From the Persian Tūrān — the mythical realm beyond the Oxus, named in Firdausi's Shāh Nāma — nineteenth-century ethnologists derived "Turanian" as a name for the Ural-Altaic language family: the peoples who were neither Aryan nor Semitic. In the occult tradition, the term acquired a darker resonance. Blavatsky placed the Turanians as a sub-race of her Atlantean system; folklorists proposed that European fairy lore was the racial memory of a small, dark, pre-Aryan people who had once inhabited every forest and hillside; Leland traced shamanism to a "Tartar-Mongol-mongrel-Turanian" origin somewhere in Central Asia. Arthur Machen built his horror fiction on this "pygmy theory" — that the obscure and horrible race of the hills was no superstition but a genuine survival, unchanged since the Stone Age; Lovecraft absorbed Machen and gave the theory cosmic dread.

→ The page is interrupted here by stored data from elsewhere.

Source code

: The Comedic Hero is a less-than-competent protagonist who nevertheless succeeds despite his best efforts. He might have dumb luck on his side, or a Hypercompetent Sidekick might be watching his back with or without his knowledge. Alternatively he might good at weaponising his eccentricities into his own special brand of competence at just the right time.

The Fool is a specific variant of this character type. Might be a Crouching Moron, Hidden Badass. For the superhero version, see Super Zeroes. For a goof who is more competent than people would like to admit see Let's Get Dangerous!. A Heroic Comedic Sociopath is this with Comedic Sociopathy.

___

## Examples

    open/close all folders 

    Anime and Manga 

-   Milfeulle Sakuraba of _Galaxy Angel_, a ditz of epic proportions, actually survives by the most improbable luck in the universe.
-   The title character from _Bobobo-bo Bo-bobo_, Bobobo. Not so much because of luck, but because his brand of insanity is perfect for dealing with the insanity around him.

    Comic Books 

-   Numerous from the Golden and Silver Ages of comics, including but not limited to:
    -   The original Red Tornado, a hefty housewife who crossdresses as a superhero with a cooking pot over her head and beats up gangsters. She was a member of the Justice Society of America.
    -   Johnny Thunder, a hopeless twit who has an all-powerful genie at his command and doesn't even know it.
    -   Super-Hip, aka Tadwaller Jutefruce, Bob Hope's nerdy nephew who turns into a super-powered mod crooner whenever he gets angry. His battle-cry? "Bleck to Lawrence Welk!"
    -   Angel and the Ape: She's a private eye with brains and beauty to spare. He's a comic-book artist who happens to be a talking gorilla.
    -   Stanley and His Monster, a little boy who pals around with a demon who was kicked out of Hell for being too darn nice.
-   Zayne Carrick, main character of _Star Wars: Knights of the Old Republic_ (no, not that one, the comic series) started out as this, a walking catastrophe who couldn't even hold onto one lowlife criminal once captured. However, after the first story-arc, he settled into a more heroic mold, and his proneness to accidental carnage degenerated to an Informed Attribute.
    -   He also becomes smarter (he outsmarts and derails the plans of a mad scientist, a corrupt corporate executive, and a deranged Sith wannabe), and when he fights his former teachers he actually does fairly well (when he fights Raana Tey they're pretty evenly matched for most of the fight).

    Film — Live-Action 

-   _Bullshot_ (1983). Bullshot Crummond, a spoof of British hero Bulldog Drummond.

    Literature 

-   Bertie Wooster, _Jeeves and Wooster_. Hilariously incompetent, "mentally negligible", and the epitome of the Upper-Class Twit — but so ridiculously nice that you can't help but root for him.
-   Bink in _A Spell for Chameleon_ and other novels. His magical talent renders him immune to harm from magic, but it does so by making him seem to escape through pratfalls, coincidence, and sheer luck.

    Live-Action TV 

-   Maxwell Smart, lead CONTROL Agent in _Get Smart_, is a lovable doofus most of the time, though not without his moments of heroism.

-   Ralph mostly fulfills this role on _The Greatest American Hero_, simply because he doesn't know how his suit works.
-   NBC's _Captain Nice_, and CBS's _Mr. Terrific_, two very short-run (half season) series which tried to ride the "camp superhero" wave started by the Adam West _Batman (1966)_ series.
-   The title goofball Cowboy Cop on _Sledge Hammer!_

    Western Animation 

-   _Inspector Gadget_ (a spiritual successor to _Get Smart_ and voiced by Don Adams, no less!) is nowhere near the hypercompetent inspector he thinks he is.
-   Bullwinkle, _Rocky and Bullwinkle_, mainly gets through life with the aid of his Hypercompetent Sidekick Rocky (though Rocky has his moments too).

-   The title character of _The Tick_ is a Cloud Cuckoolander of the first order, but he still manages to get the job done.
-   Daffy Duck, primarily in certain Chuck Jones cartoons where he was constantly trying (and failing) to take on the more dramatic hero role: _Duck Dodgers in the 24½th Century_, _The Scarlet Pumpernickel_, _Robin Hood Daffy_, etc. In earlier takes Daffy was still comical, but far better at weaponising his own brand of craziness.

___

Dan Clore compiled these appearances in March 2004.
— Dan Clore, compiling sources, March 2004


Turanian, adj. & n. [< Pers Tūrān, name used by Firdausi in The Shah Namah for a realm beyond the Oxus, as opposed to Irān (Persia) < Tur, in Iranian mythology one of the three mythical brothers from which mankind is supposedly descended.] Of or pertaining to the (mostly Asian) languages of the Ural-Altaic family, as opposed to those of the Indo-European ("Aryan") and Semitic families; of or pertaining to the speakers of these Ural-Altaic languages, particularly when considered as a race. Formerly also used in an extended sense that included various non-Indo-European-speaking (or otherwise suspect) peoples such as the Lapps, Finns, Basques, Picts, Berbers, Dravidians, Gypsies, etc. According to the so-called "pygmy" theory, folk memories of Turanian peoples account for the European folklore concerning fairies, elves, dwarfs, etc. By some post-Blavatsky Theosophists, the name was given to the fourth Sub-race of the fourth Root Race.

[Not in OED.]


The kingdom had been through dangerous and difficult times, when powerful enemies like the Prince of the Turanians, leagued with wicked magicians, had gone up against the Persians in war. But now that splendid hero, Zal, mightiest of the warriors of the world, had broken the strength of the Turanians; the old Shah, Kaikobad, had gone into Paradise; and young Prince Kaikooz ascended to the Throne of Thrones as the twelfth Shah of the Persians, and all his people cheered his name.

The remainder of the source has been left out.